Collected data
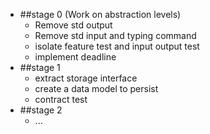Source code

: - ##stage 0 (Work on abstraction levels)
    - Remove std output 
    - Remove std input and typing command
    - isolate feature test and input output test
    - implement deadline
- ##stage 1
    -  extract storage interface
    - create a data model to persist
    - contract test
- ##stage 2
    - ...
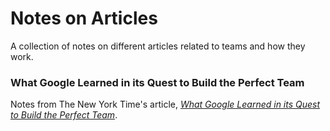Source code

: # Notes on Articles

A collection of notes on different articles related to teams and how they work.

### What Google Learned in its Quest to Build the Perfect Team

Notes from The New York Time's article, [_What Google Learned in its Quest to Build the Perfect Team_](https://www.nytimes.com/2016/02/28/magazine/what-google-learned-from-its-quest-to-build-the-perfect-team.html).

**Work request**
Return each line among the entries that holds the word "output".

**Written answer**
    - Remove std output 
    - isolate feature test and input output test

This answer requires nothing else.